Dabei sei die Annahme, "es handle sich bei dem "ADI BUDDHA"
um eine Wesenheit, die in der obersten geistigen Sphäre verweilt ...",
falsch. Dies würde ersichtlich werden, wenn wir die Bewusstseinstore
untersuchten, die in das letzte Reich der Erleuchtung (Nirwana) führten:
"1. die Leere (Shunyata) - 2. das
Zeichenlose (Animitta) und 3. das Wunschlose (Apranihata)". (210) Nirwana sei das Todlose, Unwandelbare, Endlose, die Zuflucht, das
Höchste Gut usw. An dieser Aufzählung zeige sich schon der unpersönliche
Charakter des Nirwanas, es sei auf keinen Fall eine Person, sondern ein
Geisteszustand. Auch sei es keine Schöpfung sondern ein Stillstand, kein
Handeln sondern ein Nicht-handeln, kein Denken sondern ein Nicht-denken.

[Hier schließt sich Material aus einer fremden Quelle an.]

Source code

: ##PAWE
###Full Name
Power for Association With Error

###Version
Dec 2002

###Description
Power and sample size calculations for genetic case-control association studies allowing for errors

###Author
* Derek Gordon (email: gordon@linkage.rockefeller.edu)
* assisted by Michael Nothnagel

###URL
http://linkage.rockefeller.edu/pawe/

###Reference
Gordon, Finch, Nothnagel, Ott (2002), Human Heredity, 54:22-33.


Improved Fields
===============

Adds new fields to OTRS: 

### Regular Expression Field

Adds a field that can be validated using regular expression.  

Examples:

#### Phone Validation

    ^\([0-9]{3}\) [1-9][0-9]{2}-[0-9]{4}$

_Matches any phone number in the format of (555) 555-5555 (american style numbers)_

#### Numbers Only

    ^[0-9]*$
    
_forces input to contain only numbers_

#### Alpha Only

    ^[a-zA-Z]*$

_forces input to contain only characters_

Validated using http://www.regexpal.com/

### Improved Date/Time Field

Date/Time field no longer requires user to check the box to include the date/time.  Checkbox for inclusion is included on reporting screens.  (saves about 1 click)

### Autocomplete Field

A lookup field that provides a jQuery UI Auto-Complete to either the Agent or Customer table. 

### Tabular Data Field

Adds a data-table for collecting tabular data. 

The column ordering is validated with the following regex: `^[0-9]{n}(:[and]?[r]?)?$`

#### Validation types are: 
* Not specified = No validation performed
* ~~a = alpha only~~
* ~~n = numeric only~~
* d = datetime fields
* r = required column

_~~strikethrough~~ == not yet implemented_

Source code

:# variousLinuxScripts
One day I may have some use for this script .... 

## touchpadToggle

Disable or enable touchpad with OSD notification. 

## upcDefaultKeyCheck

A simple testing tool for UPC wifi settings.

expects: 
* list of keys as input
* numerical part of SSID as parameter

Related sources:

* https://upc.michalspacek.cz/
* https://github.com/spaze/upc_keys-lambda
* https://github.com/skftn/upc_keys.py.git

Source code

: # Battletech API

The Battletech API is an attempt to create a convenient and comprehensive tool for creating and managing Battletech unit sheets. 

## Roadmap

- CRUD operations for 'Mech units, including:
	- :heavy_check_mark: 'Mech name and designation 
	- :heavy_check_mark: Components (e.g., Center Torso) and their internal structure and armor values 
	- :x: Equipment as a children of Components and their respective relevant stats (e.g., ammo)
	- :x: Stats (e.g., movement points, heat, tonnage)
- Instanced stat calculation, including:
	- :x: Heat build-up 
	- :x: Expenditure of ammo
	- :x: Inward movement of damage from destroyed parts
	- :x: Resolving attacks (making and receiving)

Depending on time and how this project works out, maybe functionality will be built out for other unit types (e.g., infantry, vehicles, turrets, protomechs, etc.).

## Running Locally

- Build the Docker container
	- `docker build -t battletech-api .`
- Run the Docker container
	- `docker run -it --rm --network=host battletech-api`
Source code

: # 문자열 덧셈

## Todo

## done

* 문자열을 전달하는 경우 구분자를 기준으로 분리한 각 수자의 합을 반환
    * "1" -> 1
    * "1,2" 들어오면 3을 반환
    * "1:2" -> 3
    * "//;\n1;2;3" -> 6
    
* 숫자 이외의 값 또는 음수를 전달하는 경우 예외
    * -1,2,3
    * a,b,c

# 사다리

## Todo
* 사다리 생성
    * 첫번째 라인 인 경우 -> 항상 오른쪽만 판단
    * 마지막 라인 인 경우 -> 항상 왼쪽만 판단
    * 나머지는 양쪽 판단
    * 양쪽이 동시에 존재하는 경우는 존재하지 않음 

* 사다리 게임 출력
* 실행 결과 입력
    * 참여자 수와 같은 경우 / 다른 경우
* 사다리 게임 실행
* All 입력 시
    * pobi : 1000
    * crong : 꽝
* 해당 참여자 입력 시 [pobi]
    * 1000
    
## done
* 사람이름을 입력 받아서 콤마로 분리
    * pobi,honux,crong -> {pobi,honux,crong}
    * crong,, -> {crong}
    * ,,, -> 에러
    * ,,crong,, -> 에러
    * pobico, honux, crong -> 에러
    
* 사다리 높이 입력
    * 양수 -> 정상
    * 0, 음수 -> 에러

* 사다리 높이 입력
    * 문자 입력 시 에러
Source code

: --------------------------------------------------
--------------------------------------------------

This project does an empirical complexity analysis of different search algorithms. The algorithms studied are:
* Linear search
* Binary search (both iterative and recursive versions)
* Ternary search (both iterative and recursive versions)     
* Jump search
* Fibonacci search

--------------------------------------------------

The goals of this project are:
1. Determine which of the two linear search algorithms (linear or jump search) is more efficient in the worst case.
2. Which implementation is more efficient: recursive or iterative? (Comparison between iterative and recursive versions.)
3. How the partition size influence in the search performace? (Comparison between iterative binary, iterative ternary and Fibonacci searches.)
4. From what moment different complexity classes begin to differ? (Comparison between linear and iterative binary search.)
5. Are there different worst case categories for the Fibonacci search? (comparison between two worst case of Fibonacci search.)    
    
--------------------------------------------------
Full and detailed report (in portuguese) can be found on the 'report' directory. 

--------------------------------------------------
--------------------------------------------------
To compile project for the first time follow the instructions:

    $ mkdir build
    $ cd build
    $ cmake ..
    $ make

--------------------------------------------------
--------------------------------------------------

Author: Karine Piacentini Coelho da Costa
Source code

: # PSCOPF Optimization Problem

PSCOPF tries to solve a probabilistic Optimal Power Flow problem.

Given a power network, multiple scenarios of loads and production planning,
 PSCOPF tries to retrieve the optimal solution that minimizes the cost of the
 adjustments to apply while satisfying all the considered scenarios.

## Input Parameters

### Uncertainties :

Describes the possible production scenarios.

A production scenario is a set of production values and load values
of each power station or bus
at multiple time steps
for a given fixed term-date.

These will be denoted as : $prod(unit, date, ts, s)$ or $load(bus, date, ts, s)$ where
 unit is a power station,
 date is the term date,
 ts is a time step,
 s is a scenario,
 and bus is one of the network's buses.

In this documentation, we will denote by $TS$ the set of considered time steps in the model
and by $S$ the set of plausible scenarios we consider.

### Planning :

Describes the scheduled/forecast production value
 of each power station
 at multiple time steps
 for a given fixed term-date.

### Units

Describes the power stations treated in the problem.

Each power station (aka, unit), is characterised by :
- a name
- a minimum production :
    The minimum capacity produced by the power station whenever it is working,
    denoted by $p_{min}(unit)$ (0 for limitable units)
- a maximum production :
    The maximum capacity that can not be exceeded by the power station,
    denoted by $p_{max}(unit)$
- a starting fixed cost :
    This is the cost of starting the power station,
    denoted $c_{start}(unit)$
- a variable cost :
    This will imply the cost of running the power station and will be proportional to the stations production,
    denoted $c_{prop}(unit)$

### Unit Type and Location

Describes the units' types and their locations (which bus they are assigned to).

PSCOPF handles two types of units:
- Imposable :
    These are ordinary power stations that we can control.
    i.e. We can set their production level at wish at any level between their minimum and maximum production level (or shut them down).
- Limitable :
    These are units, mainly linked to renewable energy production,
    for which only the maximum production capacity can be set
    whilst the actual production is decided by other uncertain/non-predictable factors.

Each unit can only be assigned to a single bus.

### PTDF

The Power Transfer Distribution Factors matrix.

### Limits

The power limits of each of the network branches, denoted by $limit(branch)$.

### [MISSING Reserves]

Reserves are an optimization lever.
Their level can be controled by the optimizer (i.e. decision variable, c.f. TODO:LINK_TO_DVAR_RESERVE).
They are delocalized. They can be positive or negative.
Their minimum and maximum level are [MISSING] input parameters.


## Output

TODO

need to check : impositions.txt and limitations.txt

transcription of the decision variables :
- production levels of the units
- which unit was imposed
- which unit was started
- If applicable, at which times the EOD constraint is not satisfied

All dies - Schöpferkraft, das Höchste Klare Licht, das Handeln, das Denken,
die Motivation, das Befehlen - treffe jedoch sehr wohl auf den "ADI
BUDDHA" zu! Er sei nicht wie das Nirwana geschlechtsneutral, sondern
er sei der "Grosse Kosmische Androgyn",
der die Geschlechterpolarität in sich integriert habe. (211) Der "ADI
BUDDHA" stehe handelnd im Zentrum des buddhistischen Universums, das
gleichzeitig aus ihm entstehe. Dennoch könne er in der anthropomorphen
Gestalt eines Menschen, eines Yogis erscheinen. Würden wir den "ADI
BUDDHA" in Begriffen des Idealismus beschreiben, müssten wir Worte wie
"absoluter Geist", "absolute Subjektivität" oder
"absolutes ICH" gebrauchen. Er sei das "Ego Ipsissimus" des Yogi, das
dieser durch seine sexualmagischen Praktiken zu erreichen suche. Stolz rufe
er am Ende seiner Einweihung in einem tantrischen Text aus: "ICH - der
ich das Universum bin. ICH bin sein Schöpfer ... Das Universum löst sich in
mir auf ..." (212)
Neben die absolute Versubjektivierung
- man müsste wohl anmerken, im Größenwahn, - trete eine Auffassung über den
"ADI BUDDHA", die in diesem Wesen eine große kosmische Maschine
erkennen möchte. So habe man sich den All-Buddha auch wie ein Uhrwerk
vorgestellt. "In unendlichen Wiederholungen, ohne dass sich jemals
etwas an diesem Ereignisablauf ändern könnte, läuft die Mechanik der
buddhistischen Kosmologie und ihres Beherrschers
ab".
Eine solche Versubjektivierung
des Gottesbildes habe es in den frühen buddhistischen Schulen (2./3. Jh. n.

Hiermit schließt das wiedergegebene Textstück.